Il ristorante Uliassi, a Senigallia, che dal 2018 risplende alla luce della terza stella Michelin, è LA meta indiscussa per chi vuole mangiare una cucina di mare autentica e creativa. Dal 1990 al timone c’è Mauro Uliassi che, con la sorella Catia, richiama nelle Marche i gourmand di tutta Italia. Una cucina creativa e sperimentale che affonda le proprie radici nei ricordi d’infanzia dello chef e nelle tradizioni secolari della zona.

Qual è il primo piatto di pasta di cui hai memoria? 

«I boccolotti (gobetti, oppure pipette, oppure lumache) con il ragoût e i piselli. Era la pasta di quando andavo all’asilo… era comunque la pasta che trovavi in tutte le case tra gli anni Sessanta e Settanta». 

Quanto la tua zona di origine ha forgiato il tuo repertorio? Quanto lo influenzerà ancora in futuro? 

«Noi che viviamo sulla Costa Adriatica siamo accomunati da un linguaggio comune: chi abita questi luoghi ha di fronte un orizzonte comune, il mare e, voltandosi, le campagne e le colline. Un tempo a Senigallia, sul lungo mare dove ora ci sono gli alberghi, c’erano le casupole dei pescatori, che avevano davanti l’argano per la barca e dietro l’orto, con piccoli allevamenti di galline, piccioni e l’immancabile stipo del maiale. A qualche centinaia di metri dal mare c’erano acquitrini e fossi – spariti oggi per l‘urbanizzazione – dove le rane, le lumache, le anguille e la selvaggina erano il mangiare di tutti. La percezione della terra, unita a quella  del mare, marcano profondamente la nostra  cultura e costituiscono un un fil rouge nei vari modi di pensare  al cibo, che sta nella  mescolanza continua tra tradizioni di terra e di mare.
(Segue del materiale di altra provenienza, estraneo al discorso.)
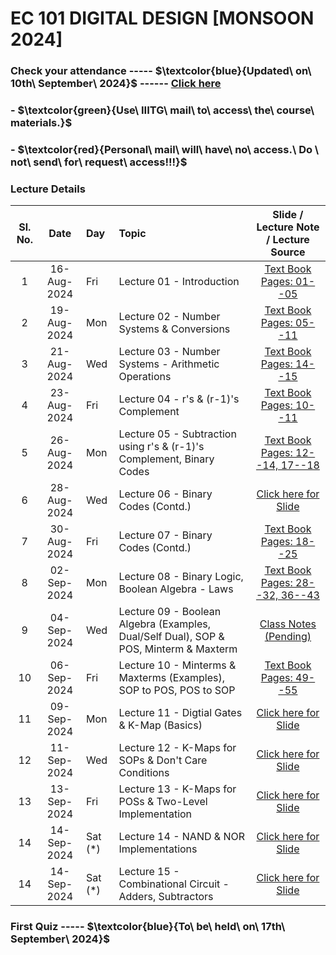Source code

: # EC 101 DIGITAL DESIGN [MONSOON 2024]

### Check your attendance ----- $\textcolor{blue}{Updated\ on\ 10th\ September\ 2024\}$ ------ [Click here](https://docs.google.com/spreadsheets/d/1g6Bkx4F0SZnFVuvpEhR2SipWDqnjD6bE/edit?usp=drive_link&ouid=116384381532910939364&rtpof=true&sd=true)

### - $\textcolor{green}{Use\ IIITG\ mail\ to\ access\ the\ course\ materials.\}$

### - $\textcolor{red}{Personal\ mail\ will\ have\ no\ access.\ Do \ not\ send\ for\ request\ access\!!!\}$

### Lecture Details
| Sl. No. | Date | Day            | Topic | Slide / Lecture Note / Lecture Source|                                                                                              
|:---:|:--:         |:--|:--|:--------------------------:|
| 1   | 16-Aug-2024 | Fri      |Lecture 01 - Introduction                 | [Text Book Pages: 01--05](https://drive.google.com/file/d/1t9tke_0BwNCAuvU4bkTzocWE8rABKpEo/view?usp=drive_link)|
| 2   | 19-Aug-2024 | Mon      |Lecture 02 - Number Systems & Conversions | [Text Book Pages: 05--11](https://drive.google.com/file/d/1t9tke_0BwNCAuvU4bkTzocWE8rABKpEo/view?usp=drive_link)|
| 3   | 21-Aug-2024 | Wed   |Lecture 03 - Number Systems - Arithmetic Operations | [Text Book Pages: 14--15](https://drive.google.com/file/d/1t9tke_0BwNCAuvU4bkTzocWE8rABKpEo/view?usp=drive_link)|
| 4   | 23-Aug-2024 | Fri      |Lecture 04 - r's & (r-1)'s Complement  | [Text Book Pages: 10--11](https://drive.google.com/file/d/1t9tke_0BwNCAuvU4bkTzocWE8rABKpEo/view?usp=drive_link)|
| 5   | 26-Aug-2024 | Mon      |Lecture 05 - Subtraction using r's & (r-1)'s Complement, Binary Codes                | [Text Book Pages: 12--14, 17--18](https://drive.google.com/file/d/1t9tke_0BwNCAuvU4bkTzocWE8rABKpEo/view?usp=drive_link)|
| 6   | 28-Aug-2024 | Wed      |Lecture 06 - Binary Codes (Contd.)                | [Click here for Slide]()| 
| 7   | 30-Aug-2024 | Fri      |Lecture 07 - Binary Codes (Contd.)               | [Text Book Pages: 18--25](https://drive.google.com/file/d/1t9tke_0BwNCAuvU4bkTzocWE8rABKpEo/view?usp=drive_link)|
| 8   | 02-Sep-2024 | Mon      |Lecture 08 - Binary Logic, Boolean Algebra - Laws| [Text Book Pages: 28--32, 36--43](https://drive.google.com/file/d/1t9tke_0BwNCAuvU4bkTzocWE8rABKpEo/view?usp=drive_link)|
| 9   | 04-Sep-2024 | Wed      |Lecture 09 - Boolean Algebra (Examples, Dual/Self Dual), SOP & POS, Minterm & Maxterm              | [Class Notes (Pending)]()|
| 10  | 06-Sep-2024 | Fri      |Lecture 10 - Minterms & Maxterms (Examples), SOP to POS, POS to SOP               | [Text Book Pages: 49--55](https://drive.google.com/file/d/1t9tke_0BwNCAuvU4bkTzocWE8rABKpEo/view?usp=drive_link)|
| 11  | 09-Sep-2024 | Mon      |Lecture 11 - Digtial Gates & K-Map (Basics)       | [Click here for Slide]()|   
| 12  | 11-Sep-2024 |  Wed     |Lecture 12 - K-Maps for SOPs & Don't Care Conditions              | [Click here for Slide]()|  
| 13  | 13-Sep-2024 |  Fri     |Lecture 13 - K-Maps for POSs & Two-Level Implementation           | [Click here for Slide]()|
| 14  | 14-Sep-2024 |  Sat (*) |Lecture 14 - NAND & NOR Implementations         | [Click here for Slide]()| 
| 14  | 14-Sep-2024 |  Sat (*) |Lecture 15 - Combinational Circuit - Adders, Subtractors         | [Click here for Slide]()|

### First Quiz ----- $\textcolor{blue}{To\ be\ held\ on\ 17th\ September\ 2024\}$ 
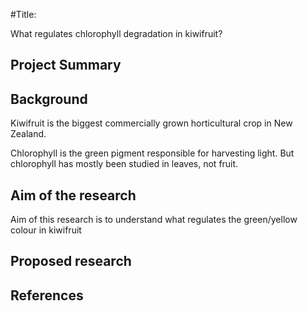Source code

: #Title:

What regulates chlorophyll degradation in kiwifruit?

## Project Summary
## Background
Kiwifruit is the biggest commercially grown horticultural crop in New Zealand.

Chlorophyll is the green pigment responsible for harvesting light.
But chlorophyll has mostly been studied in leaves, not fruit.
## Aim of the research
Aim of this research is to understand what regulates the green/yellow colour in kiwifruit
## Proposed research
## References
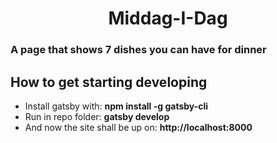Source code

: <h1 align="center">
  Middag-I-Dag
</h1>

### A page that shows 7 dishes you can have for dinner

## How to get starting developing
 - Install gatsby with: **npm install -g gatsby-cli**
 - Run in repo folder: **gatsby develop**
 - And now the site shall be up on: **http://localhost:8000** 

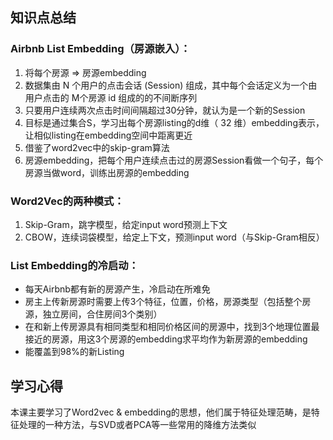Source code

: 
## 知识点总结


### Airbnb List Embedding（房源嵌入）：
1. 将每个房源 => 房源embedding
2. 数据集由 N 个用户的点击会话 (Session) 组成，其中每个会话定义为一个由用户点击的 M个房源 id 组成的的不间断序列
3. 只要用户连续两次点击时间间隔超过30分钟，就认为是一个新的Session
4. 目标是通过集合S，学习出每个房源listing的d维（ 32 维）embedding表示，让相似listing在embedding空间中距离更近
5. 借鉴了word2vec中的skip-gram算法
6. 房源embedding，把每个用户连续点击过的房源Session看做一个句子，每个房源当做word，训练出房源的embedding

### Word2Vec的两种模式：
1. Skip-Gram，跳字模型，给定input word预测上下文
2. CBOW，连续词袋模型，给定上下文，预测input word（与Skip-Gram相反）

### List Embedding的冷启动：
* 每天Airbnb都有新的房源产生，冷启动在所难免
* 房主上传新房源时需要上传3个特征，位置，价格，房源类型（包括整个房源，独立房间，合住房间3个类别）
* 在和新上传房源具有相同类型和相同价格区间的房源中，找到3个地理位置最接近的房源，用这3个房源的embedding求平均作为新房源的embedding
* 能覆盖到98%的新Listing


## 学习心得
本课主要学习了Word2vec & embedding的思想，他们属于特征处理范畴，是特征处理的一种方法，与SVD或者PCA等一些常用的降维方法类似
Ed è a questo quadro, quello di cui sono spettatore, che come cuoco, nella mia  incessante e maniacale ricerca di perfezione e di dominio del gusto, ho bisogno di agganciarmi. Ho bisogno di un ricordo da cui partire, per esplorare l’inesplorato: ho bisogno di un costante riferimento al noto e al conosciuto». 

Quali sono, o sono stati, i piatti di pasta più significativi nella tua storia professionale? 

«Lo spaghetto affumicato alle vongole. Un giorno Stefano Bonilli mi chamò dicendomi che sarebbe venuto al nostro ristorante e mi disse: “dai Mauro, fammi sentire come fai uno spaghetto alle vongole.” Da qui nacque la voglia  di fare uno spaghetto alle vongole diverso da quello cucinato un po’ ovunque. Dalle nostre parti  lo fanno o in bianco o con il pomodoro. Noi togliemmo il pomodoro come salsa, ma lo reintroducemmo con dei  ciliegini arrostiti con il timo e poi essiccati per 3 ore a 40 gradi, per fargli aumentare la sapidità e l’acidità. Facemmo un aglio olio e peperoncino con le vongole appena scottate e sopra mettemmo i pomodorini arrostiti. Ci piacque molto il sapore acido e abbrustolito e  i sentori di fumo dei ciliegini: al punto che decidemmo di accentuare il profumo di affumicato. Facemmo diverse prove fino a preparare un brodo con l’anguilla affumicata in cui finimmo di cuocere gli spaghetti. Nel 2008 fu considerato il piatto dell’anno ed è tuttora in carta. Un altro  è “il mare da bora”, che racconta, nelle sue sfumature olfattive, l’odore delle alghe rilasciate dalle onde che poi si ossidano sul bagnasciuga. Altro piatto molto amato dalla clientela e dalla critica». 

Tra questi, qual è quello che ti rappresenta di più nella tua identità di uomo e di cuoco? E per quale motivo? 

«Non ho un piatto che mi rappresenta di più. I piatti si superano di continuo e le ultime creazioni sono sempre le più amate, per poi essere superate da quelle successive».

Trovi che sia legittima una gerarchizzazione della pasta in base al suo formato? Mi spiego meglio: ritieni che esistano formati più popolari (da trattoria o da bistrò) e altri più elitari (da fine dining)?

«La pasta è pasta sia nelle trattorie che nel fine dining. A volte può succedere che nell’alta ristorazione si preferisca la pasta fresca a quella secca per solo questioni di praticità: la pasta secca di semola è più complessa da cucinare per via dei tempi di cottura: se sbaglio una pasta fresca, in 2 minuti ne faccio un’altra, non è così con uno spaghetto o un altro formato». 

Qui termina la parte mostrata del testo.